One of the bright spots was health care, where the implementation of "Romneycare" effected a 7.6 percent increase in positions in Massachusetts, the strongest growth in that sector in the country. This is, oddly, something that Romney now opposes replicating at a national level, despite its success.
Romney's other justification for being a "job creator" is his time spent in the private sector as CEO and owner of Bain Capital. Bain Capital specializes in leveraged buyouts (LBOs)--getting a controlling stake in companies by putting up a small percentage of their own money, then taking out massive loans against the company's own credit line (the "leverage" part). Bain takes fees throughout the process for the "management services" rendered to the acquired company.
The debt stays with the company; if it can weather crushing new debt, it'll continue to function. If not, it goes bankrupt.
This all started back in the "Greed is Good" Gordon Gecko 1980s, but, as Matt Taibbi in Rolling Stone pointed out in September, Bain's approach isn't a "hostile takeover." Instead, it generally promises current management lucrative bonuses to sign off on the deal--and get on board the gravy train. Then, the newly procured company pays Bain--typically--millions of dollars a year in fees, plus whatever dividends or stock payouts Bain can "harvest"--literally Romney's word--from the company.
Taibbi notes that this approach to LBOs is compared to a mob tactic called a "bust out"--taking over a legitimate business, buying a bunch of stuff on credit and then bankrupting it (or, in the case of the mob, burning it to the ground for the insurance money). If you select the right target and credit, it's easy money. It just takes a sell-job to bring Wall Street banks on board and willingness to part-out the company and send its workers packing. (Romney's phrase is "creative destruction.")

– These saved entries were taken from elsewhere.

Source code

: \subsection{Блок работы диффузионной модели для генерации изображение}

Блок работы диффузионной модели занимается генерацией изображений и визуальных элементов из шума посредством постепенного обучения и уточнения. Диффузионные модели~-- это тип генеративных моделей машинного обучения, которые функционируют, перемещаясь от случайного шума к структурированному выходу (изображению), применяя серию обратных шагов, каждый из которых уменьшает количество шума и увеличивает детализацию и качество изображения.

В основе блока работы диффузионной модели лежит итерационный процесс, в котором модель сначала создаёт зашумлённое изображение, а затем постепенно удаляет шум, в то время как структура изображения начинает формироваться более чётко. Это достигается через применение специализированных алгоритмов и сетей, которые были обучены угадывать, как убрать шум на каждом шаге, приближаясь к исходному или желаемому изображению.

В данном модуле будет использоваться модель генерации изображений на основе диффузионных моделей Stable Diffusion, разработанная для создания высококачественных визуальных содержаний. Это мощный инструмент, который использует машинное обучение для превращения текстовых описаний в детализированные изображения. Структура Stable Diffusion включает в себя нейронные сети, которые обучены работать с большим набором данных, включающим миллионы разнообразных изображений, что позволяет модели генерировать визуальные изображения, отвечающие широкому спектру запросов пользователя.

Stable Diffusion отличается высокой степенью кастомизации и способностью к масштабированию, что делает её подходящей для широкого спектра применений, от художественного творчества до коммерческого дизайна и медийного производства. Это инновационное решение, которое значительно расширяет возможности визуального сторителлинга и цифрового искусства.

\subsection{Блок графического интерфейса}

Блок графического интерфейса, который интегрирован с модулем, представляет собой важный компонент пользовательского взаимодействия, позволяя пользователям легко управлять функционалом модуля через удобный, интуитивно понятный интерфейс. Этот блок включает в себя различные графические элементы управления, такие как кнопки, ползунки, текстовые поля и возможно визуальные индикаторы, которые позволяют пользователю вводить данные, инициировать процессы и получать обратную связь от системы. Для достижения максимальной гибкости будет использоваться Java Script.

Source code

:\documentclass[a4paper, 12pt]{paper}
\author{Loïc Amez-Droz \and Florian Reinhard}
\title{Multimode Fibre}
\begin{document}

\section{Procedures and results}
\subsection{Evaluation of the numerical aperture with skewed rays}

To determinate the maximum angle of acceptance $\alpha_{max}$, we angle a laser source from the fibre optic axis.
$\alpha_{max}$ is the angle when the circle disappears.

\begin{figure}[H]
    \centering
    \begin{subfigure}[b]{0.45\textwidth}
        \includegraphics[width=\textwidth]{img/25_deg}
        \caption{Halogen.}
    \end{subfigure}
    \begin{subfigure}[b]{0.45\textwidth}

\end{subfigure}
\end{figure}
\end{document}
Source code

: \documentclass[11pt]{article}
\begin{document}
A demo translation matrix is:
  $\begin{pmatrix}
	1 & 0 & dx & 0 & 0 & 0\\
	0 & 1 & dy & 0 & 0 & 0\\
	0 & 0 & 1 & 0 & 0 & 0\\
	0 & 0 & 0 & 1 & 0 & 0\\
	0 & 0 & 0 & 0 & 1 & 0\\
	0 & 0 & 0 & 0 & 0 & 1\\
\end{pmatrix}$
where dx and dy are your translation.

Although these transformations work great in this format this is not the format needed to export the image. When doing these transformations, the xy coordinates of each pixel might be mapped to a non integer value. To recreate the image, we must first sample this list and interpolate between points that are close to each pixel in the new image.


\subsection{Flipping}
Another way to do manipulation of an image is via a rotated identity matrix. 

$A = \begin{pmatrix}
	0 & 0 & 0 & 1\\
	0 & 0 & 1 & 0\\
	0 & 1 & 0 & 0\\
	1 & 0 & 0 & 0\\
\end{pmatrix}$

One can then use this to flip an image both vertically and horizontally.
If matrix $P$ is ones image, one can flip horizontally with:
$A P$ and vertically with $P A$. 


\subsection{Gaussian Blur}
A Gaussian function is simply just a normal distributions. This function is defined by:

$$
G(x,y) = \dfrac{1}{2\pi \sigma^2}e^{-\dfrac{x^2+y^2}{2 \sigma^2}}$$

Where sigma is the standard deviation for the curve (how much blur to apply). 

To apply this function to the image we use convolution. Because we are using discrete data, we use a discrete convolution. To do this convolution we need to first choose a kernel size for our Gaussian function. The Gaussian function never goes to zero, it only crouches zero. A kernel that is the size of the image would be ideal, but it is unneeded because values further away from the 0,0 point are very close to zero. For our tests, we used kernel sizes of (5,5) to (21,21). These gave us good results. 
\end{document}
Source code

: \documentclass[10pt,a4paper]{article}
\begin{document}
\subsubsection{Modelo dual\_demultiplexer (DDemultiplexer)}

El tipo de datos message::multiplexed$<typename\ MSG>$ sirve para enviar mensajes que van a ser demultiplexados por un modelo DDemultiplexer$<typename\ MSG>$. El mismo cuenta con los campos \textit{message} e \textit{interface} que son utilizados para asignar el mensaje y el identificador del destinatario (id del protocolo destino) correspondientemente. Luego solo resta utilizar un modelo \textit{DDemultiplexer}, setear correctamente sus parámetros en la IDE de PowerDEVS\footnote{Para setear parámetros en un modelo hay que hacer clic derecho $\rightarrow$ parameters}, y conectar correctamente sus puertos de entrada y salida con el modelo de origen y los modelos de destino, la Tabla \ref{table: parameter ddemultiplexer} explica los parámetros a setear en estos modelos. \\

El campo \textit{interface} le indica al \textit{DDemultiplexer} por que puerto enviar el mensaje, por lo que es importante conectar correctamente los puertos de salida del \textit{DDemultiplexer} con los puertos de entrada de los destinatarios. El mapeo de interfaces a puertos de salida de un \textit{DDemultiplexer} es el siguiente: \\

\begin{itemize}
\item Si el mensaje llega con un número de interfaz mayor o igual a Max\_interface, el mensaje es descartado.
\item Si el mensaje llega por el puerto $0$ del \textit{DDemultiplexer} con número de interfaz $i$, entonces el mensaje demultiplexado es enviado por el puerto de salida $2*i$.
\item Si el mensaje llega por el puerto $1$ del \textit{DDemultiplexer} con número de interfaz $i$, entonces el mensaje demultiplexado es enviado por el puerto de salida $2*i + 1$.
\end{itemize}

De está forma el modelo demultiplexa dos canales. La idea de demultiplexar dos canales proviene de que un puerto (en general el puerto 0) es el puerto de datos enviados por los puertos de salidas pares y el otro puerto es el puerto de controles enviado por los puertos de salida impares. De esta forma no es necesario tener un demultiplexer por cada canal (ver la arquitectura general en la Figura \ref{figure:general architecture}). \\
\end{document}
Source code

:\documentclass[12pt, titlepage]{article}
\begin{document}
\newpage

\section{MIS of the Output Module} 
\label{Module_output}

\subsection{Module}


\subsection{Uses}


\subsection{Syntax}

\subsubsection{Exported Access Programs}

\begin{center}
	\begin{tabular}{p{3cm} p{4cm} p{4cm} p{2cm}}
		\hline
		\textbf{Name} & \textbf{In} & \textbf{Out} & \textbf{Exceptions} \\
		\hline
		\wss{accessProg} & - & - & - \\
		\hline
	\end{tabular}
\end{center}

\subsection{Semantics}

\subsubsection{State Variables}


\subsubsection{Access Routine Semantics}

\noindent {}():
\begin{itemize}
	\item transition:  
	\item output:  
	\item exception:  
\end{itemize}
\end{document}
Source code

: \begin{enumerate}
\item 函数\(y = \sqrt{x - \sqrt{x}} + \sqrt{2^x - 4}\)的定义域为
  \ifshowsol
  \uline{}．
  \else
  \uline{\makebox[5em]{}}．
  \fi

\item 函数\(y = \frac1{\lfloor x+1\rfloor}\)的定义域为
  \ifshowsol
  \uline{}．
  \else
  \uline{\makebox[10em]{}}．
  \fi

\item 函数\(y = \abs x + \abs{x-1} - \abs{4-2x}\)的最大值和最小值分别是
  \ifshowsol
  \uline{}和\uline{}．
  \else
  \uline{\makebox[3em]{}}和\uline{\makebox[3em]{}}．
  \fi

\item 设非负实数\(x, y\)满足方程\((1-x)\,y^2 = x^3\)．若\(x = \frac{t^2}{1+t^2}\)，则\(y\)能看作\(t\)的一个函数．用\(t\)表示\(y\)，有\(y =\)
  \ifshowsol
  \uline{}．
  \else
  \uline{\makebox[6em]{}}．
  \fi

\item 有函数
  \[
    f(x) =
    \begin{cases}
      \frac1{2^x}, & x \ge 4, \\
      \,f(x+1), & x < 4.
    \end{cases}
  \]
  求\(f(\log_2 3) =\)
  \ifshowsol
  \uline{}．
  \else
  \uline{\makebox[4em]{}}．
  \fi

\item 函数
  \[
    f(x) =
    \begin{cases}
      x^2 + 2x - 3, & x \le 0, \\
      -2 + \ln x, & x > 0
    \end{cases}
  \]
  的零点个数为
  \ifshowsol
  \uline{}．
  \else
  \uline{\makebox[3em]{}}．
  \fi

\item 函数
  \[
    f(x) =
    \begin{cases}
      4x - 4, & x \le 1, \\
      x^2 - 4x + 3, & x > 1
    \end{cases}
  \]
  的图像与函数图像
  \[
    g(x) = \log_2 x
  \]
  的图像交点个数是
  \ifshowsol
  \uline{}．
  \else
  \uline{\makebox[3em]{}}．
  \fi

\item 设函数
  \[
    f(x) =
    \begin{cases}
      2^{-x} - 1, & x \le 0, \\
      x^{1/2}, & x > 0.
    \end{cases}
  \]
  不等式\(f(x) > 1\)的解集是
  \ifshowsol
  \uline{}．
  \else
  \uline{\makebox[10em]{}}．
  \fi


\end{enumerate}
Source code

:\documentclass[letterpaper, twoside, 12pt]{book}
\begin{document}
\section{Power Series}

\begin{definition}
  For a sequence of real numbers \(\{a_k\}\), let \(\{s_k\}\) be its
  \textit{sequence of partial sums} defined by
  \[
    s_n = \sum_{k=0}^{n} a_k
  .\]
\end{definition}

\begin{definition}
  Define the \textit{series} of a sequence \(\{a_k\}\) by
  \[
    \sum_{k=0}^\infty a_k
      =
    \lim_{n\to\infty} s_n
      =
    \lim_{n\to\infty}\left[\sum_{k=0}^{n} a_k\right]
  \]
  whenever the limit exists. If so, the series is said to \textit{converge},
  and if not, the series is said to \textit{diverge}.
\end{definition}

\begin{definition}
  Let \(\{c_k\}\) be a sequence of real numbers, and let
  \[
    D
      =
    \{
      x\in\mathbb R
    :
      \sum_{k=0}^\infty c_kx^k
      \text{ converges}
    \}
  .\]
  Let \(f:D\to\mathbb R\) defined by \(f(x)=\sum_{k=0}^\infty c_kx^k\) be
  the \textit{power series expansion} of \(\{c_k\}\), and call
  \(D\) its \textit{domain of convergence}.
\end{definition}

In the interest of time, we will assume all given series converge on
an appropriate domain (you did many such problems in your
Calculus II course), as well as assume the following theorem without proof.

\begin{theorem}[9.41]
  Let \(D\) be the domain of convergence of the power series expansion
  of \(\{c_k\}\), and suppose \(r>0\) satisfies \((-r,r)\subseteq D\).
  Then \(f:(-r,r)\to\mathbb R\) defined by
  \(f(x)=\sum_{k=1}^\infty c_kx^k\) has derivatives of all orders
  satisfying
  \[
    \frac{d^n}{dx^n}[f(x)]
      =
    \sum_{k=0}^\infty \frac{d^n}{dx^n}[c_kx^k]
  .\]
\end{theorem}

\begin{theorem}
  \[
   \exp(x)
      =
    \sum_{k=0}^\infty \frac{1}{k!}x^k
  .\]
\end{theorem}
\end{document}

So now the leveraged company is saddled with loan repayments, and it owes Bain millions a year. Solution? Cut jobs, cut wages, outsource, sell off machines; do whatever it takes to generate a return for the shareholder--Bain. And Mitt Romney.
But we're talking about whether he created jobs, right? Then it's worth asking what Mitt Romney, himself, said about his job-creating prowess at Bain. According to Taibbi, Romney wrote in his book, "Turnaround," that "I never actually ran one of our investments. That was left to management."
Real "job creators" run their businesses. They have business plans, they execute strategies, they sell, they hire and fire. But that's not what companies like Bain Capital do. "(Job creation) was not his or Bain's or the industry's primary objective. The objective of the LBO business is maximizing returns for investors," said Marc Wolpow, a former Bain colleague of Romney's, in Taibbi's story.
Taibbi writes that Romney has never once taken any responsibility for an acquisition's failure, despite some big blowouts--Stage Stores (a merger of Bealls Brothers and Palais Royal) ended up bankrupt in 2000, while Bain took $175 million in returns from the investment. Romney bought Ampad in 1992, loaded it with debt, took Ampad public and made $100 million before the company was bankrupt and hundreds lost their jobs. KB Toys went bankrupt by 2004; Bain made $83 million in fees and "dividend recapitalization."
Which is to say this: Comparing Mitt Romney to a businessman who creates jobs is like comparing a junkyard owner to Ford. Sure, they both know a little something about making money from steel and wires.
But if both tried to sell you a car, which would you drive?